- _WHAT IS NEEDED_
Your answer should be the lines below from the one with "- isAvailable: boolean" to the one with "It has private field with purchases", both included, given again exactly and with nothing added.

- _THE DATA_

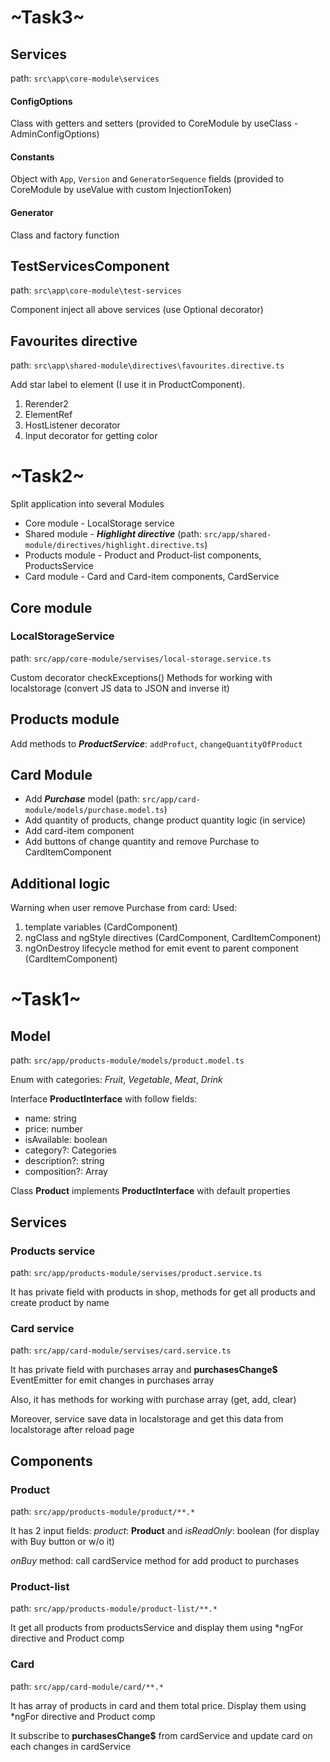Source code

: # ~Task3~

## Services
path: `src\app\core-module\services`
#### ConfigOptions
Class with getters and setters
(provided to CoreModule by useClass - AdminConfigOptions)
#### Constants
Object with `App`, `Version` and `GeneratorSequence` fields
(provided to CoreModule by useValue with custom InjectionToken) 
#### Generator
Class and factory function

## TestServicesComponent
path: `src\app\core-module\test-services`

Component inject all above services (use Optional decorator)

## Favourites directive
path: `src\app\shared-module\directives\favourites.directive.ts`

Add star label to element (I use it in ProductComponent).
1. Rerender2
2. ElementRef
3. HostListener decorator
4. Input decorator for getting color

# ~Task2~

Split application into several Modules

* Core module - LocalStorage service
* Shared module - ***Highlight directive*** (path: `src/app/shared-module/directives/highlight.directive.ts`)
* Products module - Product and Product-list components, ProductsService
* Card module - Card and Card-item components, CardService

## Core module
### LocalStorageService
path: `src/app/core-module/servises/local-storage.service.ts`

Custom decorator checkExceptions() 
Methods for working with localstorage (convert JS data to JSON and inverse it)

## Products module

Add methods to ***ProductService***: `addProfuct`, `changeQuantityOfProduct`

## Card Module

* Add ***Purchase*** model (path: `src/app/card-module/models/purchase.model.ts`)
* Add quantity of products, change product quantity logic (in service)
* Add card-item component
* Add buttons of change quantity and remove Purchase to CardItemComponent

## Additional logic

Warning when user remove Purchase from card:
Used:
1. template variables (CardComponent)
2. ngClass and ngStyle directives (CardComponent, CardItemComponent)
3. ngOnDestroy lifecycle method for emit event to parent component (CardItemComponent)

# ~Task1~
## Model
path: `src/app/products-module/models/product.model.ts`

Enum with categories: _Fruit_, _Vegetable_, _Meat_, _Drink_

Interface **ProductInterface** with follow fields:
- name: string
- price: number
- isAvailable: boolean
- category?: Categories
- description?: string
- composition?: Array<string>

Class **Product** implements **ProductInterface** with default properties

## Services
### Products service
path: `src/app/products-module/servises/product.service.ts`

It has private field with products in shop, methods for get all products and create product by name

### Card service
path: `src/app/card-module/servises/card.service.ts`

It has private field with purchases array and **purchasesChange$** EventEmitter for emit changes in purchases array

Also, it has methods for working with purchase array (get, add, clear)

Moreover, service save data in localstorage and get this data from localstorage after reload page

## Components
### Product
path: `src/app/products-module/product/**.*`

It has 2 input fields: _product_: **Product** and _isReadOnly_: boolean (for display with Buy button or w/o it)

_onBuy_ method: call cardService method for add product to purchases

### Product-list
path: `src/app/products-module/product-list/**.*`

It get all products from productsService and display them using *ngFor directive and Product comp

### Card
path: `src/app/card-module/card/**.*`

It has array of products in card and them total price. Display them using *ngFor directive and Product comp

It subscribe to **purchasesChange$** from cardService and update card on each changes in cardService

- _FINISHED EXERCISE_
- isAvailable: boolean
- category?: Categories
- description?: string
- composition?: Array<string>

Class **Product** implements **ProductInterface** with default properties

## Services
### Products service
path: `src/app/products-module/servises/product.service.ts`

It has private field with products in shop, methods for get all products and create product by name

### Card service
path: `src/app/card-module/servises/card.service.ts`

It has private field with purchases array and **purchasesChange$** EventEmitter for emit changes in purchases array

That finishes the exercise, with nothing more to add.